President Donald Trump’s push to revitalize American manufacturing by luring foreign investment into the U.S. has run smack into one of his other priorities: cracking down on illegal immigration.
Hardly a week after immigration authorities raided a sprawling Hyundai battery plant in Georgia, detained more than 300 South Korean workers and showed video of some of them shackled in chains, South Korean President Lee Jae Myung warned that the country’s other companies may be reluctant to take up Trump’s invitation to pour money into the United States.
The detained South Koreans were released Thursday and most were flown home.
If the U.S. can’t promptly issue visas to the technicians and other skilled workers needed to launch plants, then “establishing a local factory in the United States will either come with severe disadvantages or become very difficult for our companies,” Lee said Thursday. “They will wonder whether they should even do it.”
The raid and subsequent diplomatic crisis show how the Trump administration’s mass deportation goals are running up against its efforts to bring in money from abroad to drive the U.S. economy and create more jobs. Moves like workplace immigration enforcement and visa restrictions could risk alienating allies that are pledging to invest hundreds of billions of dollars in the U.S. to avoid high tariffs.

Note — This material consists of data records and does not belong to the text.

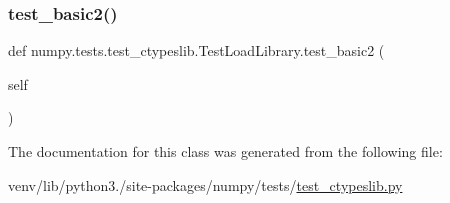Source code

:\subsubsection{\texorpdfstring{test\+\_\+basic2()}{test\_basic2()}}
{\footnotesize\ttfamily def numpy.\+tests.\+test\+\_\+ctypeslib.\+Test\+Load\+Library.\+test\+\_\+basic2 (\begin{DoxyParamCaption}\item[{}]{self }\end{DoxyParamCaption})}



The documentation for this class was generated from the following file\+:\begin{DoxyCompactItemize}
\item 
venv/lib/python3./site-\/packages/numpy/tests/\hyperlink{test__ctypeslib_8py}{test\+\_\+ctypeslib.\+py}\end{DoxyCompactItemize}
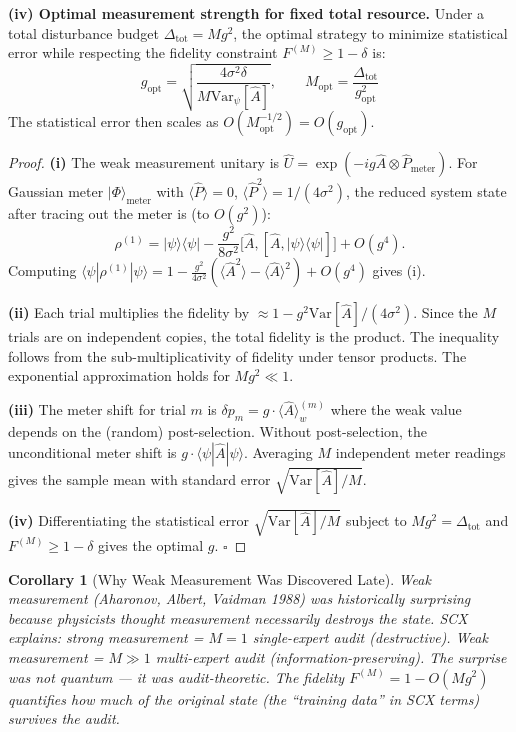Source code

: \documentclass[11pt,a4paper]{article}
\newcommand{\bra}[1]{\langle #1|}
\newcommand{\ket}[1]{|#1\rangle}
\newcommand{\braket}[1]{\langle #1 \rangle}
\newtheorem{corollary}[theorem]{Corollary}
\theoremstyle{definition}
\theoremstyle{remark}
\newcommand{\brak}[1]{\langle #1 \rangle}
\newcommand{\Var}{\mathrm{Var}}
\begin{document}
\noindent\textbf{(iv) Optimal measurement strength for fixed total resource.}
Under a total disturbance budget $\Delta_{\text{tot}} = M g^2$, the optimal strategy to minimize statistical error while respecting the fidelity constraint $F^{(M)} \geq 1 - \delta$ is:
\[
g_{\text{opt}} = \sqrt{\frac{4\sigma^2 \delta}{M \Var_{\psi}[\hat{A}]}}, \qquad M_{\text{opt}} = \frac{\Delta_{\text{tot}}}{g_{\text{opt}}^2}
\]
The statistical error then scales as $O(M_{\text{opt}}^{-1/2}) = O(g_{\text{opt}})$.

\begin{proof}
\textbf{(i)} The weak measurement unitary is $\hat{U} = \exp(-i g \hat{A} \otimes \hat{P}_{\text{meter}})$. For Gaussian meter $\ket{\Phi}_{\text{meter}}$ with $\braket{\hat{P}} = 0$, $\braket{\hat{P}^2} = 1/(4\sigma^2)$, the reduced system state after tracing out the meter is (to $O(g^2)$):
\[
\rho^{(1)} = \ket{\psi}\bra{\psi} - \frac{g^2}{8\sigma^2}\bigl[\hat{A}, [\hat{A}, \ket{\psi}\bra{\psi}]\bigr] + O(g^4).
\]
Computing $\braket{\psi|\rho^{(1)}|\psi} = 1 - \frac{g^2}{4\sigma^2}(\braket{\hat{A}^2} - \braket{\hat{A}}^2) + O(g^4)$ gives (i).

\textbf{(ii)} Each trial multiplies the fidelity by $\approx 1 - g^2 \Var[\hat{A}]/(4\sigma^2)$. Since the $M$ trials are on independent copies, the total fidelity is the product. The inequality follows from the sub-multiplicativity of fidelity under tensor products. The exponential approximation holds for $M g^2 \ll 1$.

\textbf{(iii)} The meter shift for trial $m$ is $\delta p_m = g \cdot \brak{\hat{A}}_w^{(m)}$ where the weak value depends on the (random) post-selection. Without post-selection, the unconditional meter shift is $g \cdot \braket{\psi|\hat{A}|\psi}$. Averaging $M$ independent meter readings gives the sample mean with standard error $\sqrt{\Var[\hat{A}]/M}$.

\textbf{(iv)} Differentiating the statistical error $\sqrt{\Var[\hat{A}]/M}$ subject to $M g^2 = \Delta_{\text{tot}}$ and $F^{(M)} \geq 1 - \delta$ gives the optimal $g$. $\square$
\end{proof}

\begin{corollary}[Why Weak Measurement Was Discovered Late]
Weak measurement (Aharonov, Albert, Vaidman 1988) was historically surprising because physicists thought measurement necessarily destroys the state. SCX explains: strong measurement = $M=1$ single-expert audit (destructive). Weak measurement = $M \gg 1$ multi-expert audit (information-preserving). The surprise was not quantum --- it was audit-theoretic. The fidelity $F^{(M)} = 1 - O(M g^2)$ quantifies \emph{how much of the original state (the ``training data'' in SCX terms) survives the audit}.
\end{corollary}
\end{document}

South Korea is already a big investor in the US
Trump’s economic agenda is built around using hefty tariffs on imports, including a 15% levy on South Korean products, as a cudgel to force manufacturing to return to the U.S. He’s repeatedly said foreign companies can escape his tariffs if they produce in America. South Korea, already a top investor, pledged to invest $350 billion in the U.S. when the two sides announced a trade deal in July.
It made more investments in new construction, such as factories, on previously undeveloped land than any other country in 2022. Last year, it ranked 12th in the world with $93 billion in total American investment — including acquisitions of existing companies, according to the U.S. Bureau of Economic Analysis.
But the dramatic roundup of South Koreans and others working to set up the battery plant threatens to put a chill on the investment push. Indeed, Trump seems to be trying to undo the damage.
While demanding that foreign investors “LEGALLY bring your very smart people,” Trump also promised to “make it quickly and legally possible for you to do so.”
“President Trump will continue delivering on his promise to make the United States the best place in the world to do business, while also enforcing federal immigration laws,” White House spokeswoman Abigail Jackson said in a statement Thursday.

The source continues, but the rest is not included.